10-KPeriod: FY2011

STARBUCKS CORP Annual Report, Year Ended Oct 2, 2011

Filed November 18, 2011For Securities:SBUX

Summary

Starbucks Corporation's 2011 10-K report highlights a year of robust growth and improved profitability, driven by strong performance in its company-operated stores, particularly in the United States, and continued international expansion. The company demonstrated resilience despite headwinds from rising commodity costs, effectively leveraging increased sales and optimizing store-level economics to drive an 8% increase in global comparable store sales. This growth translated into higher operating income and a significant improvement in earnings per share (EPS) to $1.62. Key strategic initiatives included refining store operations through technology upgrades, expanding the food warming program into new markets like China, and successfully transitioning its consumer packaged goods business to a direct distribution model. The company also continued its disciplined approach to store growth, with a primary focus on international markets, while managing its capital effectively through share repurchases and dividend payments. Management expressed confidence in its business model and brand strength, setting a positive outlook for fiscal year 2012.

Financial Statements
Beta
Revenue$11.70B
Cost of Revenue$4.92B
Gross Profit$6.78B
Operating Expenses$10.18B
Operating Income$1.73B
Interest Expense$33.30M
Net Income$1.25B
EPS (Basic)$0.83
EPS (Diluted)$0.81
Shares Outstanding (Basic)1.50B
Shares Outstanding (Diluted)1.54B

Key Highlights

  • 1Consolidated net revenues increased by 9% to $11.7 billion, primarily driven by an 8% rise in global comparable store sales.
  • 2Operating income grew to $1.7 billion, with operating margin expanding to 14.8% from 13.3% in the prior year, despite higher commodity costs.
  • 3EPS rose to $1.62, up from $1.24 in the previous year, aided by improved sales leverage and certain one-time gains.
  • 4Company-operated stores generated 82.3% of total net revenues, with the US segment accounting for the majority of sales.
  • 5International net revenues increased by 15%, reflecting foreign currency translation benefits and a 5% rise in comparable store sales.
  • 6The company successfully transitioned its consumer packaged goods (CPG) distribution to a direct model, contributing to a 22% revenue increase in that segment.
  • 7Starbucks returned approximately $945 million to shareholders through share repurchases and dividends in fiscal 2011.

Frequently Asked Questions

Starbucks reported strong financial performance in fiscal year 2011, with a 9% increase in consolidated net revenues to $11.7 billion.
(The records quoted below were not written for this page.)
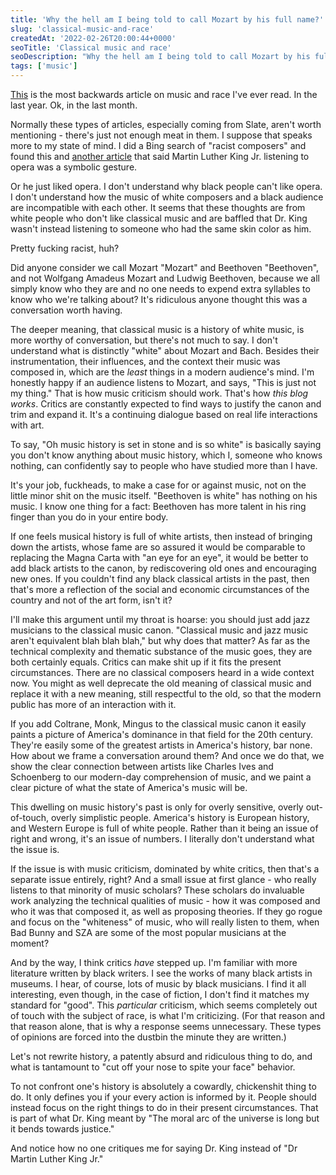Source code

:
 ```yaml
---
title: 'Why the hell am I being told to call Mozart by his full name?'
slug: 'classical-music-and-race'
createdAt: '2022-02-26T20:00:44+0000'
seoTitle: 'Classical music and race'
seoDescription: "Why the hell am I being told to call Mozart by his full name? Doesn't such a suggestion reveal more about the author than society?"
tags: ['music']
---
```


<a href="https://slate.com/culture/2020/10/fullname-famous-composers-racism-sexism.html" target="_blank" rel="noopener noreferrer">This</a> is the most backwards article on music and race I've ever read. In the last year. Ok, in the last month.

Normally these types of articles, especially coming from Slate, aren't worth mentioning - there's just not enough meat in them. I suppose that speaks more to my state of mind. I did a Bing search of "racist composers" and found this and <a href="https://www.newyorker.com/magazine/2020/09/21/black-scholars-confront-white-supremacy-in-classical-music" target="_blank" rel="noopener noreferrer">another article</a> that said Martin Luther King Jr. listening to opera was a symbolic gesture.

Or he just liked opera. I don't understand why black people can't like opera. I don't understand how the music of white composers and a black audience are incompatible with each other. It seems that these thoughts are from white people who don't like classical music and are baffled that Dr. King wasn't instead listening to someone who had the same skin color as him.

Pretty fucking racist, huh?

Did anyone consider we call Mozart "Mozart" and Beethoven "Beethoven", and not Wolfgang Amadeus Mozart and Ludwig Beethoven, because we all simply know who they are and no one needs to expend extra syllables to know who we're talking about? It's ridiculous anyone thought this was a conversation worth having.

The deeper meaning, that classical music is a history of white music, is more worthy of conversation, but there's not much to say. I don't understand what is distinctly "white" about Mozart and Bach. Besides their instrumentation, their influences, and the context their music was composed in, which are the _least_ things in a modern audience's mind. I'm honestly happy if an audience listens to Mozart, and says, "This is just not my thing." That is how music criticism should work. That's how _this blog works_. Critics are constantly expected to find ways to justify the canon and trim and expand it. It's a continuing dialogue based on real life interactions with art.

To say, "Oh music history is set in stone and is so white" is basically saying you don't know anything about music history, which I, someone who knows nothing, can confidently say to people who have studied more than I have.

It's your job, fuckheads, to make a case for or against music, not on the little minor shit on the music itself. "Beethoven is white" has nothing on his music. I know one thing for a fact: Beethoven has more talent in his ring finger than you do in your entire body.

If one feels musical history is full of white artists, then instead of bringing down the artists, whose fame are so assured it would be comparable to replacing the Magna Carta with "an eye for an eye", it would be better to add black artists to the canon, by rediscovering old ones and encouraging new ones. If you couldn't find any black classical artists in the past, then that's more a reflection of the social and economic circumstances of the country and not of the art form, isn't it?

I'll make this argument until my throat is hoarse: you should just add jazz musicians to the classical music canon. "Classical music and jazz music aren't equivalent blah blah blah," but why does that matter? As far as the technical complexity and thematic substance of the music goes, they are both certainly equals. Critics can make shit up if it fits the present circumstances. There are no classical composers heard in a wide context now. You might as well deprecate the old meaning of classical music and replace it with a new meaning, still respectful to the old, so that the modern public has more of an interaction with it.

If you add Coltrane, Monk, Mingus to the classical music canon it easily paints a picture of America's dominance in that field for the 20th century. They're easily some of the greatest artists in America's history, bar none. How about we frame a conversation around them? And once we do that, we show the clear connection between artists like Charles Ives and Schoenberg to our modern-day comprehension of music, and we paint a clear picture of what the state of America's music will be.

This dwelling on music history's past is only for overly sensitive, overly out-of-touch, overly simplistic people. America's history is European history, and Western Europe is full of white people. Rather than it being an issue of right and wrong, it's an issue of numbers. I literally don't understand what the issue is.

If the issue is with music criticism, dominated by white critics, then that's a separate issue entirely, right? And a small issue at first glance - who really listens to that minority of music scholars? These scholars do invaluable work analyzing the technical qualities of music - how it was composed and who it was that composed it, as well as proposing theories. If they go rogue and focus on the "whiteness" of music, who will really listen to them, when Bad Bunny and SZA are some of the most popular musicians at the moment?

And by the way, I think critics _have_ stepped up. I'm familiar with more literature written by black writers. I see the works of many black artists in museums. I hear, of course, lots of music by black musicians. I find it all interesting, even though, in the case of fiction, I don't find it matches my standard for "good". This _particular_ criticism, which seems completely out of touch with the subject of race, is what I'm criticizing. (For that reason and that reason alone, that is why a response seems unnecessary. These types of opinions are forced into the dustbin the minute they are written.)

Let's not rewrite history, a patently absurd and ridiculous thing to do, and what is tantamount to "cut off your nose to spite your face" behavior.

To not confront one's history is absolutely a cowardly, chickenshit thing to do. It only defines you if your every action is informed by it. People should instead focus on the right things to do in their present circumstances. That is part of what Dr. King meant by "The moral arc of the universe is long but it bends towards justice."

And notice how no one critiques me for saying Dr. King instead of "Dr Martin Luther King Jr."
This growth was driven by an 8% increase in global comparable store sales. Operating income increased to $1.7 billion, and earnings per share (EPS) rose to $1.62, reflecting improved sales leverage and operational efficiencies despite higher commodity costs.

The US segment, which represents the largest portion of revenue (69%), saw a 6% increase in total net revenues, primarily due to an 8% rise in comparable store sales. The International segment, contributing 22% of total net revenues, experienced a 15% revenue increase, boosted by favorable foreign currency translation and a 5% rise in comparable store sales.

Key strategic initiatives included refining store operations through technology upgrades, expanding the food warming program into markets like China, successfully transitioning the consumer packaged goods (CPG) business to a direct distribution model, and continuing disciplined global store expansion, with a focus on international markets. The company also returned capital to shareholders through share repurchases and dividends.

For fiscal year 2012, Starbucks anticipated moderate revenue growth, driven by mid-single-digit comparable store sales growth, new store openings, and strong performance in the CPG business. The company also projected modest improvements in consolidated operating margin and EPS, while planning for increased capital expenditures related to store renovations and manufacturing capacity.